Das Jahr 2007. Ein Tag im Herbst. Besuch bei den Eltern in der Wiehre, einem Stadtteil in Freiburg. Ein kurzer, flüchtiger Blick auf die Kirschholzkommode im Wohnzimmer, auf der immer die neuesten Bücher stehen, die gerade gekauft oder von irgendwem geschenkt worden waren. Und auf dieser Kommode findet sich ein Buch, das Hartmut von Hentig geschrieben hat, einst der Star der Reformpädagogik, ein Bekannter meiner Familie, der manchmal auf eine Stippvisite vorbeikam. Sein Buch heißt Mein Leben — bedacht und bejaht.1 Die Elite der alten Bundesrepublik marschiert hier noch einmal auf, Gräfin Dönhoff und Golo Mann, Richard von Weizsäcker, Walter Jens und Georg Picht. Und er, der Gründer der Bielefelder Laborschule, kannte sie alle, korrespondierte mit allen, wurde von allen hofiert und geladen, um Rat gefragt und umschmeichelt, so scheint es, wenn man die biografischen Exkurse liest, die er voller Selbstgenuss ausbreitet.

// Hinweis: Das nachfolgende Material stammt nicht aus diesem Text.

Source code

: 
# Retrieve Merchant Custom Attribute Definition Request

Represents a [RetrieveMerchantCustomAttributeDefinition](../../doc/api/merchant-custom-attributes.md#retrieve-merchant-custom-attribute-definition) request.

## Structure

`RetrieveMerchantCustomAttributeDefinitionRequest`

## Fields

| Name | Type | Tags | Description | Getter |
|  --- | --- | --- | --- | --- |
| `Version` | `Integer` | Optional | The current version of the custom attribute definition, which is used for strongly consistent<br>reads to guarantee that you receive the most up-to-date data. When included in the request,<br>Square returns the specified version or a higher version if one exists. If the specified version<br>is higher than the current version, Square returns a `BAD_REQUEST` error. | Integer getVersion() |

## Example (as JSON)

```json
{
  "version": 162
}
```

Nur eine Figur wirkt in dieser Parade der Prominenz seltsam blass, so denke ich, blätternd und lesend, an diesem Nachmittag. Und es ist nicht irgendeine Figur, nicht irgendein Freund oder ein beliebiger, aber natürlich berühmter Universitätsbewohner, mit dessen Namen man sich schmücken kann. Es ist vielmehr ein Mann, der als Freund und Lebensgefährte vorgestellt wird, der in diesem Buch eine zentrale Rolle spielt, aber doch eigentümlich diffus und schwer fassbar erscheint. Seinen Namen habe ich noch nie gehört. Er heißt Gerold Becker, auch er ein anerkannter Pädagoge, so scheint es. Adrian Koerfer, einst Schüler der Odenwaldschule, die Becker lange leitete, wird ihn später »einen der schlimmsten Serienvergewaltiger in der Geschichte der Bundesrepublik« nennen2, einen Pädokriminellen, der manche seiner Schüler hundertfach missbrauchte, ihnen schon morgens beim Wecken an der Odenwaldschule in den Schritt griff oder den Finger in die Poritze schob, um ihnen den Anus zu massieren. Natürlich war bei Hartmut von Hentig nichts von solchen Vorwürfen zu erfahren; der schreckliche Verdacht fand, obwohl damals schon Jahre öffentlich bekannt, mit keinem Wort Erwähnung. Man bekam stattdessen eine hübsche Griechenland-Segelstory mit einem schwierigen Kind zu lesen, die wesentlich vom pädagogischen Genie des Gefährten handelte, von seinem ungeheuren Talent im Umgang mit Jugendlichen, gerade mit jenen, die sich nicht anpassen konnten oder wollten und in der Konsequenz überall rausflogen. Und man erfuhr auf den letzten Seiten des Buches dann noch, dass Gerold mitunter ein bisschen zu viel trank, beim Treppensteigen ins Schnaufen kam, lange an seinem Computer saß, Spiegel und Zeit studierte und oft, trotz seiner Kurzatmigkeit, den Gang zum Postbriefkasten erledigte, auch wenn Hentig das Treppensteigen deutlich leichter fiel.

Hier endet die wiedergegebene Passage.